[Work request] Find the word "caption" in the data, then copy each line where it is found.

§ §

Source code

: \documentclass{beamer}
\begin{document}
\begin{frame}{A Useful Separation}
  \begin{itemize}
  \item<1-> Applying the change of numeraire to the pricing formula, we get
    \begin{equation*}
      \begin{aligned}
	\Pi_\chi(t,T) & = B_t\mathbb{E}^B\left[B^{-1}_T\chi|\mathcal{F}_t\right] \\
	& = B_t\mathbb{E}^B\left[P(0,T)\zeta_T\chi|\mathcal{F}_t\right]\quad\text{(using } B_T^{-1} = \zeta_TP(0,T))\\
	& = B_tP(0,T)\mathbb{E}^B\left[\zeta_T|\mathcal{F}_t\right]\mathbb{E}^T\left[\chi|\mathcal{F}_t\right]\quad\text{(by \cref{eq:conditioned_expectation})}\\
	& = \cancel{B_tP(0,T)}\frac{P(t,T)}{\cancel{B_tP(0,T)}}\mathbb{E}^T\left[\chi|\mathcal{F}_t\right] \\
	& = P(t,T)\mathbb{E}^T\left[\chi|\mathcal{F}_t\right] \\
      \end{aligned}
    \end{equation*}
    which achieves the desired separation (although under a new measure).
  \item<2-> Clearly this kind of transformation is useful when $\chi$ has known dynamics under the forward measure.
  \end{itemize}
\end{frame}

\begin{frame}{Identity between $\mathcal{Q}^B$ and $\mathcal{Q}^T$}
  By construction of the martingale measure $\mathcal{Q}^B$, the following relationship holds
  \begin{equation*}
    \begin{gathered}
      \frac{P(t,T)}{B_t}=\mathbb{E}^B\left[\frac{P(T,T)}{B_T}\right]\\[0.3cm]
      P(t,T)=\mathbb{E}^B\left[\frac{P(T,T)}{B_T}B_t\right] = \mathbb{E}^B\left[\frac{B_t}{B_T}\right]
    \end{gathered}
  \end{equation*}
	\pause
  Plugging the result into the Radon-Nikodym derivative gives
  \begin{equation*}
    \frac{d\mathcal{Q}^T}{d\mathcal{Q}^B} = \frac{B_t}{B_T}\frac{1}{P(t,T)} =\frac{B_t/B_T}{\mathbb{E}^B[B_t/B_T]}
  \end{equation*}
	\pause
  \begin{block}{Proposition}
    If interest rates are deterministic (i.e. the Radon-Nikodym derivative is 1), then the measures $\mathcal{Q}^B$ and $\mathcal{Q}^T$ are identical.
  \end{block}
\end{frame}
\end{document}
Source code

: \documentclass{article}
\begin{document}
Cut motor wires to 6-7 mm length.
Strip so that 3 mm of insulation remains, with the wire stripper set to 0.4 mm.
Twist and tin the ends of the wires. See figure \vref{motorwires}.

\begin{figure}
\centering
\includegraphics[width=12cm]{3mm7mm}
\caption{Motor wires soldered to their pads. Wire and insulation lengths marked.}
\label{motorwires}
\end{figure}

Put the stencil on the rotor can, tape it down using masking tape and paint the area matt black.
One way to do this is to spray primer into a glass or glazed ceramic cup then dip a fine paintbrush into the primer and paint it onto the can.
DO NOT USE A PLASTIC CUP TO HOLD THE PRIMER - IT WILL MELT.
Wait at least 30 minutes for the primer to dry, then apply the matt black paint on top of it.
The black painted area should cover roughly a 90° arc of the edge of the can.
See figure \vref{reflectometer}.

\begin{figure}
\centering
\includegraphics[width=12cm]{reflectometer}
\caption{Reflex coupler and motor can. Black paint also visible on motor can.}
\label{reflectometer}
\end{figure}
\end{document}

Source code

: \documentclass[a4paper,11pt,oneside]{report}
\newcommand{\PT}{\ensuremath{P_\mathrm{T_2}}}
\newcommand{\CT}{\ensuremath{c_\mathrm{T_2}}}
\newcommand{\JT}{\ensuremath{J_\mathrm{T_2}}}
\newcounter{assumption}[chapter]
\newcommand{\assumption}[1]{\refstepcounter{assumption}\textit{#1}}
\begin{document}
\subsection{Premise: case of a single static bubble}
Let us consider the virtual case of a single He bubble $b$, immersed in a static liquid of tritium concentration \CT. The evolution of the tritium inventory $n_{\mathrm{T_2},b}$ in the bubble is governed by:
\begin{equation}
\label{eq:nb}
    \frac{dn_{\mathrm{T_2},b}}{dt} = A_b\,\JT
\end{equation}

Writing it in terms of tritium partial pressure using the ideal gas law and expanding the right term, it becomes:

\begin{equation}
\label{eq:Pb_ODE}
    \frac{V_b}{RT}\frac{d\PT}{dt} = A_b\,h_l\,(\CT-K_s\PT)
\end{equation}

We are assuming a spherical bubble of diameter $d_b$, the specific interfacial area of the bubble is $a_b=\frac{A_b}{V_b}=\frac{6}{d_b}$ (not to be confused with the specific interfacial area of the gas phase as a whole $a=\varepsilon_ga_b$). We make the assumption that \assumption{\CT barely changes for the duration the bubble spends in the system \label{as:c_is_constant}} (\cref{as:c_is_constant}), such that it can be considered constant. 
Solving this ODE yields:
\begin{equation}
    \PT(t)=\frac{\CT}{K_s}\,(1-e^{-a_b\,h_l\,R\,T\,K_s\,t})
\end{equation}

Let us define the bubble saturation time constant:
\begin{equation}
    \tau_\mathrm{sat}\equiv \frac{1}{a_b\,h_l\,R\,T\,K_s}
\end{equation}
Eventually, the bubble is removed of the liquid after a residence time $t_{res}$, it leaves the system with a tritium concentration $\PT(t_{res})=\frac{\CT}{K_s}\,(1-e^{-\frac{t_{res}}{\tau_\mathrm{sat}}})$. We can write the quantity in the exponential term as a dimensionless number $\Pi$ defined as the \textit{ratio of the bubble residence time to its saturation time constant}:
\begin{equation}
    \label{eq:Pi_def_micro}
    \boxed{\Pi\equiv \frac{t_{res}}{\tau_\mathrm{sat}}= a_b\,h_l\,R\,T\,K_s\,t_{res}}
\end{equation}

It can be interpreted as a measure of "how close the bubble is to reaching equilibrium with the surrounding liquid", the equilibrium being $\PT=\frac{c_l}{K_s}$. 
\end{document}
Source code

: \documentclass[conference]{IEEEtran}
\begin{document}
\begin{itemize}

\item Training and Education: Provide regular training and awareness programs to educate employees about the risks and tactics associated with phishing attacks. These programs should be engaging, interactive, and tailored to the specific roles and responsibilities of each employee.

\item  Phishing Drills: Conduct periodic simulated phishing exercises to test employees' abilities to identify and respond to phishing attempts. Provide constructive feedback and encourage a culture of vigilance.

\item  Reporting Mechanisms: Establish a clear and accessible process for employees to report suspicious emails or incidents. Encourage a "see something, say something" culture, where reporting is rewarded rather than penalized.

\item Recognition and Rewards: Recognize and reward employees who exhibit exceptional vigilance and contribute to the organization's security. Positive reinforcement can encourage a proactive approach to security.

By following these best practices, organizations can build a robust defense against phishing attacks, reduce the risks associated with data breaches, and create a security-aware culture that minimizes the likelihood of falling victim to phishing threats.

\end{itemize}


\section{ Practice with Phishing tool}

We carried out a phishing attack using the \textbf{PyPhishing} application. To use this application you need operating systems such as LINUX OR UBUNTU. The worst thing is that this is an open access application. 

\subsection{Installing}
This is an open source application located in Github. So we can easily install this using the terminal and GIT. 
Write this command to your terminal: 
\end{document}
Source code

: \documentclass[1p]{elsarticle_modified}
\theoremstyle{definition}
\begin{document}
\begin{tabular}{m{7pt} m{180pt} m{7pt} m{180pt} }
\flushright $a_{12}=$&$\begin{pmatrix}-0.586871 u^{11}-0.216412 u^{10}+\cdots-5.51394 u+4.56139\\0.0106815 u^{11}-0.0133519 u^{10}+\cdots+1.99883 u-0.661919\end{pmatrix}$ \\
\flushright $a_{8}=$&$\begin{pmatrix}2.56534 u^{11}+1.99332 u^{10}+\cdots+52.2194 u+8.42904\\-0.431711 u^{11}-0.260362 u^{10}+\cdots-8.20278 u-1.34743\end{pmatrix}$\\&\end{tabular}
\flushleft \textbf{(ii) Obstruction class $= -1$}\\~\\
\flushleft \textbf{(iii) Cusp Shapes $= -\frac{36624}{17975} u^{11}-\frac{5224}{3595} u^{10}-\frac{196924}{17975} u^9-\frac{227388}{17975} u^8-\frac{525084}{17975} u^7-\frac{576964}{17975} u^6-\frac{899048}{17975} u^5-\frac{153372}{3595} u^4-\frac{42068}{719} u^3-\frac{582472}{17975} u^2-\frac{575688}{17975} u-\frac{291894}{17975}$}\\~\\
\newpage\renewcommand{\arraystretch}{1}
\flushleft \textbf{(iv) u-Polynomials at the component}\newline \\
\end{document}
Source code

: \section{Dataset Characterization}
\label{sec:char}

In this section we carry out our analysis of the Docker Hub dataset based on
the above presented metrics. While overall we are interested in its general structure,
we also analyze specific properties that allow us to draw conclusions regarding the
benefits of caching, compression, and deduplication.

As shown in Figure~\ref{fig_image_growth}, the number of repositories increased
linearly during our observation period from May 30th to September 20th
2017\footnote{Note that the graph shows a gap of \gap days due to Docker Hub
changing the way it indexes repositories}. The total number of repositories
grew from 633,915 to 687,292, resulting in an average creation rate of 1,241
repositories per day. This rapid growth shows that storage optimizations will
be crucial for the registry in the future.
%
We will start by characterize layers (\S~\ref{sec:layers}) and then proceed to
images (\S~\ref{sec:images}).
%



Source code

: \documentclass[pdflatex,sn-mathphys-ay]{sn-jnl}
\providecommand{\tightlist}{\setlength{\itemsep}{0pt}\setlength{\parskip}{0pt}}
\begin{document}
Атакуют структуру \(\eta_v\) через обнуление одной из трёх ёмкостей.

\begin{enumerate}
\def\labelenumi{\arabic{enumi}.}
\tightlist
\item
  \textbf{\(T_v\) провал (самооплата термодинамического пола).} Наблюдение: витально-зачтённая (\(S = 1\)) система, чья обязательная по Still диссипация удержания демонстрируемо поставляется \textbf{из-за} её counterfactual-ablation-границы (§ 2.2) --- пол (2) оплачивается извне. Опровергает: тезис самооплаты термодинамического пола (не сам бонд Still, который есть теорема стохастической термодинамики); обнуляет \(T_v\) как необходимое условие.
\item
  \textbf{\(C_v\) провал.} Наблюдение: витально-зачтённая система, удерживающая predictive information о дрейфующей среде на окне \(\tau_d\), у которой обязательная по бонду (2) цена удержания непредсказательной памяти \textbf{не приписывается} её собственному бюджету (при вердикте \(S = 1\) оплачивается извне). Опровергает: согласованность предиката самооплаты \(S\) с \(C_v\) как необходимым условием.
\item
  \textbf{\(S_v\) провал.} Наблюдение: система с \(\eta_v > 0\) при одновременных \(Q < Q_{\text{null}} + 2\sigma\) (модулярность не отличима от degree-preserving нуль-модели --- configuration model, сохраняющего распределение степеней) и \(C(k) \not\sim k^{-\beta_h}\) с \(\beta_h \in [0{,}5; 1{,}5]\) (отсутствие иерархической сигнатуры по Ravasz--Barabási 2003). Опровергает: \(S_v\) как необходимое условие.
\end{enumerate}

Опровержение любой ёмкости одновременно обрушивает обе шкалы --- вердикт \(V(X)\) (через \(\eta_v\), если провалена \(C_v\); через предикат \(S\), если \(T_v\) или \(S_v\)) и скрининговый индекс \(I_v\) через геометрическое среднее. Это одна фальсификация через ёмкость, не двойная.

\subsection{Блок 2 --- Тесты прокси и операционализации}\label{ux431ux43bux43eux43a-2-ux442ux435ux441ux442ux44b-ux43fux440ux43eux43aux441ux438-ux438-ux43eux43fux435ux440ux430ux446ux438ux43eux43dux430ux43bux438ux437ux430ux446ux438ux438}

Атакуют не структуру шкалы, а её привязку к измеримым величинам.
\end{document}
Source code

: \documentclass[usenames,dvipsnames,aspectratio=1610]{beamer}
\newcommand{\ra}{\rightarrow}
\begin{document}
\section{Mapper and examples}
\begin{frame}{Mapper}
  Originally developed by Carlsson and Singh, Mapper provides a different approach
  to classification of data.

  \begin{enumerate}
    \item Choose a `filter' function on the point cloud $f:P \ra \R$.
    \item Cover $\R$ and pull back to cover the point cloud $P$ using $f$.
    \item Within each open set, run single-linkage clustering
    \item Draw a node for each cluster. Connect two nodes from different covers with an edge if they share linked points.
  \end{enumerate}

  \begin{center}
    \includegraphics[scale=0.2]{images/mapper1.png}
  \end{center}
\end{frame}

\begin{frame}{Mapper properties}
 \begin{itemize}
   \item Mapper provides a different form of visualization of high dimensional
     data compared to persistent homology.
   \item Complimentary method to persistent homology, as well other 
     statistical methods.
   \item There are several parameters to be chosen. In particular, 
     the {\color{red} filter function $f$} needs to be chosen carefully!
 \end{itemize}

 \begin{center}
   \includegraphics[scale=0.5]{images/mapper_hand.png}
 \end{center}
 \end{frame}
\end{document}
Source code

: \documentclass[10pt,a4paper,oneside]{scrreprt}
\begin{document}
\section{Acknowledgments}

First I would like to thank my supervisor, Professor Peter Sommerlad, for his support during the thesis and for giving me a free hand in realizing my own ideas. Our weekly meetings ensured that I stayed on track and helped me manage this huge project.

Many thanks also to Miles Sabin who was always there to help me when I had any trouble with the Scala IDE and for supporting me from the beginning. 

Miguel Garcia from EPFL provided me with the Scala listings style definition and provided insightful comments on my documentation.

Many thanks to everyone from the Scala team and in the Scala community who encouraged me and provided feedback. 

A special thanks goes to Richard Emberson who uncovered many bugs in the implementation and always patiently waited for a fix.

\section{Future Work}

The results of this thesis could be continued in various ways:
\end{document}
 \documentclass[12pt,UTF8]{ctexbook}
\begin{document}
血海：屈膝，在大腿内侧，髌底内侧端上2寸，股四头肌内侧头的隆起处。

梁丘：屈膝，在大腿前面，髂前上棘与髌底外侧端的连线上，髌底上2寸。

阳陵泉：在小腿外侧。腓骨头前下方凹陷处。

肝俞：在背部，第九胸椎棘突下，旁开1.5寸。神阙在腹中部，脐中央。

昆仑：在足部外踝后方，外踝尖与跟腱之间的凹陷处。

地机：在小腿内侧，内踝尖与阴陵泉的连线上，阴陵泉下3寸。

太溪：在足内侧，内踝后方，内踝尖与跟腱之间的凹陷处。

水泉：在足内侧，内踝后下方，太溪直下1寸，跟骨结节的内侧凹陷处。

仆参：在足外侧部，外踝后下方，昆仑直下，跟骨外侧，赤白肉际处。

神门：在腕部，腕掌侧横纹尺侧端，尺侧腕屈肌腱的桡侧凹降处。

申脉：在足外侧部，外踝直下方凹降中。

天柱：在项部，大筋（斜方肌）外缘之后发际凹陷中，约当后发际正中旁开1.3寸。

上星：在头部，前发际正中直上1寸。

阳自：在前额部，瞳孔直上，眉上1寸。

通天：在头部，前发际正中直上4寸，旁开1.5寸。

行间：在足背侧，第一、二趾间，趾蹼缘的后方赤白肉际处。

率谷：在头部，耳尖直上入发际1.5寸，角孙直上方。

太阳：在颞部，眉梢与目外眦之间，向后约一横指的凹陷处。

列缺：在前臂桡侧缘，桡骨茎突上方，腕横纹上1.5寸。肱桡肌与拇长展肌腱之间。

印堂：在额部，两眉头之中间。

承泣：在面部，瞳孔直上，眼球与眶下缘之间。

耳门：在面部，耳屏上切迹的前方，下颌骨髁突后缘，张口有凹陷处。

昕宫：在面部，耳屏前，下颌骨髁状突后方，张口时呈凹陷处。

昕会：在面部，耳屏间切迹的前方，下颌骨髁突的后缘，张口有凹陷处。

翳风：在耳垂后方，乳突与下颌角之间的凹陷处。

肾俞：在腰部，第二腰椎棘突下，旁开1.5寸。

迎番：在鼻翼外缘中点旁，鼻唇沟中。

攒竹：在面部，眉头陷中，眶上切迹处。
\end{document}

§ §

[Task response]
\caption{Motor wires soldered to their pads. Wire and insulation lengths marked.}
\caption{Reflex coupler and motor can. Black paint also visible on motor can.}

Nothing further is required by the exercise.